When the Wind-God, Vayu, bearer of the perfume, God of all northwest India, blows through the Suleimans, he snakes his way through the Khyber Pass to Punjab. There he crosses the Indus and chases his shadow across the city in the bowl at the base of Margalla Hills. When angry he brings dust storms, hen sad he brings rains, watering the crackled lips of the land, setting Persian wheels creaking.
Blowing east, Vayu gnaws at the plateau of called Pothowar till it falls away beneath him to plains beyond Jhehlum. He blows dry past the Salt Range, over lush rolling hills where the silvery ribbons of the Jhehlum, the Chenab, the Ravi and its canals seeks the Indus. Then he climbs the watershed between Lahore and Amritsar. Stooping low for the blessing at the feet of the Himalayas, he whisks canals streaming from the Sutlej and the Beas, sweeps unobstructed across the river plains of the Ganga and rises to sear the heart of India. When he returns, circling over the Arabian Sea, hauling monsoon clouds into position, he sleeps a weary sleep on the breast of the Indus.
And he believes his gifts are all Punjabis need to make them happy.
Oh, foolish Vayu!
In the age since he first inhaled, before India was ever called India, Vayu has guided army after army through the mountain passes to Punjab. The English circulate a story that a race of tall, blond, blue eyed Aryans invaded first, from the Caucasus, Vayu ushering them forward, to lord it over darker people, drive them south, but Vayu, oblivious to bloodline, remembers only that he caught music from migrants over the passes, melded it into language. Then Vayu guided invaders whose traces still remain – Persians, Alexander the great astride his Bucephalus; Hun raiders and traders from Afghanistan, Mahmud of Ghazni, the idol-breaking raider from Turkestan; fugitives and refugees from the Mongols. Vayu’s winds stirred war cries from the horsemen of the first Mughal, Babar of Samarkand, then he brought news of successions of Mughal Emperors, father to son and father to son.

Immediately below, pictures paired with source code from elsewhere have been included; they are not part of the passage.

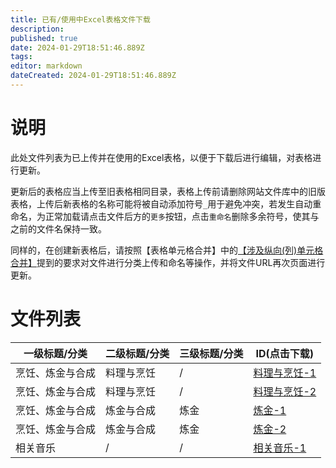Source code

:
 ```yaml
---
title: 已有/使用中Excel表格文件下载
description: 
published: true
date: 2024-01-29T18:51:46.889Z
tags: 
editor: markdown
dateCreated: 2024-01-29T18:51:46.889Z
---
```


# 说明

此处文件列表为已上传并在使用的Excel表格，以便于下载后进行编辑，对表格进行更新。

更新后的表格应当上传至旧表格相同目录，表格上传前请删除网站文件库中的旧版表格，上传后新表格的名称可能将被自动添加符号`_`用于避免冲突，若发生自动重命名，为正常加载请点击文件后方的`更多`按钮，点击`重命名`删除多余符号，使其与之前的文件名保持一致。

同样的，在创建新表格后，请按照【表格单元格合并】中的[【涉及纵向(列)单元格合并】](/zh/extend-function/table-rowspan#%E6%B6%89%E5%8F%8A%E7%BA%B5%E5%90%91%E5%88%97%E5%8D%95%E5%85%83%E6%A0%BC%E5%90%88%E5%B9%B6)提到的要求对文件进行分类上传和命名等操作，并将文件URL再次页面进行更新。

# 文件列表

| 一级标题/分类 | 二级标题/分类 | 三级标题/分类 | ID(点击下载) |
| --- | --- | --- | --- |
| 烹饪、炼金与合成 | 料理与烹饪 | / | [料理与烹饪-1](/assets/zh_cn/excel/料理与烹饪/料理与烹饪-1.xlsx) |
| 烹饪、炼金与合成 | 料理与烹饪 | / | [料理与烹饪-2](/assets/zh_cn/excel/料理与烹饪/料理与烹饪-2.xlsx) |
| 烹饪、炼金与合成 | 炼金与合成 | 炼金 | [炼金-1](/assets/zh_cn/excel/炼金与合成/炼金-1.xlsx) |
| 烹饪、炼金与合成 | 炼金与合成 | 炼金 | [炼金-2](/assets/zh_cn/excel/炼金与合成/炼金-2.xlsx) |
| 相关音乐 | / | / | [相关音乐-1](/assets/zh_cn/excel/相关音乐/相关音乐-1.xlsx) |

In the age since he first inhaled, before India was ever called India, Vayu invited animist gods to join him in the Aryan Hindu Pantheon, even as menials themselves falling to level of menials. It was Vayu who swept the ground before Mahavira Jain, heard the first lesson of non-violence. He listened in awe as Gautama Buddha taught Buddhism’s eight-fold path, saved Buddha’s ideas, puffing them out of reach of Hinduism, to sanctuary in the Himalayas and Tibet. Then when Islam first sank its roots in Punjab, Vayu shifted direction, bring the Propeht Muhammad’s revelation of Allah to sway the hearts of raja and menials alike, meddling languages again - Prakrit and Persian to Urdu.
Ages later, Vayu saw a boy, Nanak, refuse the ritual black thread of his Hindu ancestors, commune with MuslimSufis, then walk his own path. He saw Nanak leading the first Sikhs to a single faceless God, and gather into the Sikh quorum those who would seek the divine with him. Vayu’s wind felt Guru Nanak’s sprit enter nine more Guru’s lives, and later it was Vayu who rustled between the pages of the Guru Granth Sahib, when the rapturous poems of all ten Gurus become the Sikh quorum’s remaining guide.
It was Vayu who rode in the manes of horses when the Persians and Afghans sacked Lahore and snatched away its women; it was he who stirred the pennants of Sikh chiefs wresting control from Afghanistan, slaying in vengeance, bereaving more women. And when the English pressed northwest, it could have been Vayu who led their forces to slaughter in Afghanistan. Later, his breezes rode across Punjab at the shoulders of Sikh warriors of Maharaj Ranjit Singh, and when those warriors fell in battle against the British it was Vayu, as always, who brought word to their widows.
When Vayu skirts the doorway of the fairies at Pari Darvaza, small village of mud and brick scooped from the soil, he finds few Hindus there to call his name; those who did were driven south or converted, generations ago, from Hinduism to Islam. Instead, in Pari Darvaza, he finds Sikhs celebrating harvest festivals and anniversary days of their ten Guru’s lives, and Muslims who mark the passage of the day by muezzin’s call to prayer.